## Exercise
Lines from the beginning of the material below through the line that has "9.14%|Spineback Turtle|20|15|57.14%|700|" are to be reproduced exactly, but pictures are not.

## Extracted data

>>>

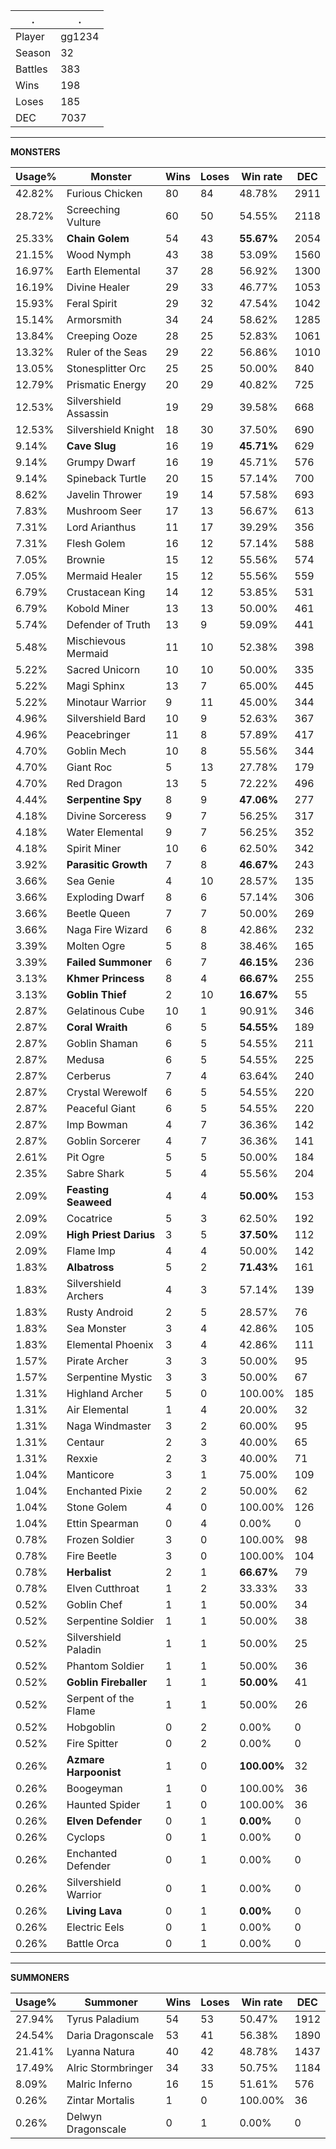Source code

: .|.
|-|-
Player|gg1234
Season|32
Battles|383
Wins|198
Loses|185
DEC|7037

---
**MONSTERS**

Usage%|Monster|Wins|Loses|Win rate|DEC|
-|-|-|-|-|-|
42.82%|Furious Chicken|80|84|48.78%|2911|
28.72%|Screeching Vulture|60|50|54.55%|2118|
25.33%|**Chain Golem**|54|43|**55.67%**|2054|
21.15%|Wood Nymph|43|38|53.09%|1560|
16.97%|Earth Elemental|37|28|56.92%|1300|
16.19%|Divine Healer|29|33|46.77%|1053|
15.93%|Feral Spirit|29|32|47.54%|1042|
15.14%|Armorsmith|34|24|58.62%|1285|
13.84%|Creeping Ooze|28|25|52.83%|1061|
13.32%|Ruler of the Seas|29|22|56.86%|1010|
13.05%|Stonesplitter Orc|25|25|50.00%|840|
12.79%|Prismatic Energy|20|29|40.82%|725|
12.53%|Silvershield Assassin|19|29|39.58%|668|
12.53%|Silvershield Knight|18|30|37.50%|690|
9.14%|**Cave Slug**|16|19|**45.71%**|629|
9.14%|Grumpy Dwarf|16|19|45.71%|576|
9.14%|Spineback Turtle|20|15|57.14%|700|
8.62%|Javelin Thrower|19|14|57.58%|693|
7.83%|Mushroom Seer|17|13|56.67%|613|
7.31%|Lord Arianthus|11|17|39.29%|356|
7.31%|Flesh Golem|16|12|57.14%|588|
7.05%|Brownie|15|12|55.56%|574|
7.05%|Mermaid Healer|15|12|55.56%|559|
6.79%|Crustacean King|14|12|53.85%|531|
6.79%|Kobold Miner|13|13|50.00%|461|
5.74%|Defender of Truth|13|9|59.09%|441|
5.48%|Mischievous Mermaid|11|10|52.38%|398|
5.22%|Sacred Unicorn|10|10|50.00%|335|
5.22%|Magi Sphinx|13|7|65.00%|445|
5.22%|Minotaur Warrior|9|11|45.00%|344|
4.96%|Silvershield Bard|10|9|52.63%|367|
4.96%|Peacebringer|11|8|57.89%|417|
4.70%|Goblin Mech|10|8|55.56%|344|
4.70%|Giant Roc|5|13|27.78%|179|
4.70%|Red Dragon|13|5|72.22%|496|
4.44%|**Serpentine Spy**|8|9|**47.06%**|277|
4.18%|Divine Sorceress|9|7|56.25%|317|
4.18%|Water Elemental|9|7|56.25%|352|
4.18%|Spirit Miner|10|6|62.50%|342|
3.92%|**Parasitic Growth**|7|8|**46.67%**|243|
3.66%|Sea Genie|4|10|28.57%|135|
3.66%|Exploding Dwarf|8|6|57.14%|306|
3.66%|Beetle Queen|7|7|50.00%|269|
3.66%|Naga Fire Wizard|6|8|42.86%|232|
3.39%|Molten Ogre|5|8|38.46%|165|
3.39%|**Failed Summoner**|6|7|**46.15%**|236|
3.13%|**Khmer Princess**|8|4|**66.67%**|255|
3.13%|**Goblin Thief**|2|10|**16.67%**|55|
2.87%|Gelatinous Cube|10|1|90.91%|346|
2.87%|**Coral Wraith**|6|5|**54.55%**|189|
2.87%|Goblin Shaman|6|5|54.55%|211|
2.87%|Medusa|6|5|54.55%|225|
2.87%|Cerberus|7|4|63.64%|240|
2.87%|Crystal Werewolf|6|5|54.55%|220|
2.87%|Peaceful Giant|6|5|54.55%|220|
2.87%|Imp Bowman|4|7|36.36%|142|
2.87%|Goblin Sorcerer|4|7|36.36%|141|
2.61%|Pit Ogre|5|5|50.00%|184|
2.35%|Sabre Shark|5|4|55.56%|204|
2.09%|**Feasting Seaweed**|4|4|**50.00%**|153|
2.09%|Cocatrice|5|3|62.50%|192|
2.09%|**High Priest Darius**|3|5|**37.50%**|112|
2.09%|Flame Imp|4|4|50.00%|142|
1.83%|**Albatross**|5|2|**71.43%**|161|
1.83%|Silvershield Archers|4|3|57.14%|139|
1.83%|Rusty Android|2|5|28.57%|76|
1.83%|Sea Monster|3|4|42.86%|105|
1.83%|Elemental Phoenix|3|4|42.86%|111|
1.57%|Pirate Archer|3|3|50.00%|95|
1.57%|Serpentine Mystic|3|3|50.00%|67|
1.31%|Highland Archer|5|0|100.00%|185|
1.31%|Air Elemental|1|4|20.00%|32|
1.31%|Naga Windmaster|3|2|60.00%|95|
1.31%|Centaur|2|3|40.00%|65|
1.31%|Rexxie|2|3|40.00%|71|
1.04%|Manticore|3|1|75.00%|109|
1.04%|Enchanted Pixie|2|2|50.00%|62|
1.04%|Stone Golem|4|0|100.00%|126|
1.04%|Ettin Spearman|0|4|0.00%|0|
0.78%|Frozen Soldier|3|0|100.00%|98|
0.78%|Fire Beetle|3|0|100.00%|104|
0.78%|**Herbalist**|2|1|**66.67%**|79|
0.78%|Elven Cutthroat|1|2|33.33%|33|
0.52%|Goblin Chef|1|1|50.00%|34|
0.52%|Serpentine Soldier|1|1|50.00%|38|
0.52%|Silvershield Paladin|1|1|50.00%|25|
0.52%|Phantom Soldier|1|1|50.00%|36|
0.52%|**Goblin Fireballer**|1|1|**50.00%**|41|
0.52%|Serpent of the Flame|1|1|50.00%|26|
0.52%|Hobgoblin|0|2|0.00%|0|
0.52%|Fire Spitter|0|2|0.00%|0|
0.26%|**Azmare Harpoonist**|1|0|**100.00%**|32|
0.26%|Boogeyman|1|0|100.00%|36|
0.26%|Haunted Spider|1|0|100.00%|36|
0.26%|**Elven Defender**|0|1|**0.00%**|0|
0.26%|Cyclops|0|1|0.00%|0|
0.26%|Enchanted Defender|0|1|0.00%|0|
0.26%|Silvershield Warrior|0|1|0.00%|0|
0.26%|**Living Lava**|0|1|**0.00%**|0|
0.26%|Electric Eels|0|1|0.00%|0|
0.26%|Battle Orca|0|1|0.00%|0|

---
**SUMMONERS**

Usage%|Summoner|Wins|Loses|Win rate|DEC|
-|-|-|-|-|-|
27.94%|Tyrus Paladium|54|53|50.47%|1912|
24.54%|Daria Dragonscale|53|41|56.38%|1890|
21.41%|Lyanna Natura|40|42|48.78%|1437|
17.49%|Alric Stormbringer|34|33|50.75%|1184|
8.09%|Malric Inferno|16|15|51.61%|576|
0.26%|Zintar Mortalis|1|0|100.00%|36|
0.26%|Delwyn Dragonscale|0|1|0.00%|0|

<<<

## Response
Source code

: .|.
|-|-
Player|gg1234
Season|32
Battles|383
Wins|198
Loses|185
DEC|7037

---
**MONSTERS**

Usage%|Monster|Wins|Loses|Win rate|DEC|
-|-|-|-|-|-|
42.82%|Furious Chicken|80|84|48.78%|2911|
28.72%|Screeching Vulture|60|50|54.55%|2118|
25.33%|**Chain Golem**|54|43|**55.67%**|2054|
21.15%|Wood Nymph|43|38|53.09%|1560|
16.97%|Earth Elemental|37|28|56.92%|1300|
16.19%|Divine Healer|29|33|46.77%|1053|
15.93%|Feral Spirit|29|32|47.54%|1042|
15.14%|Armorsmith|34|24|58.62%|1285|
13.84%|Creeping Ooze|28|25|52.83%|1061|
13.32%|Ruler of the Seas|29|22|56.86%|1010|
13.05%|Stonesplitter Orc|25|25|50.00%|840|
12.79%|Prismatic Energy|20|29|40.82%|725|
12.53%|Silvershield Assassin|19|29|39.58%|668|
12.53%|Silvershield Knight|18|30|37.50%|690|
9.14%|**Cave Slug**|16|19|**45.71%**|629|
9.14%|Grumpy Dwarf|16|19|45.71%|576|
9.14%|Spineback Turtle|20|15|57.14%|700|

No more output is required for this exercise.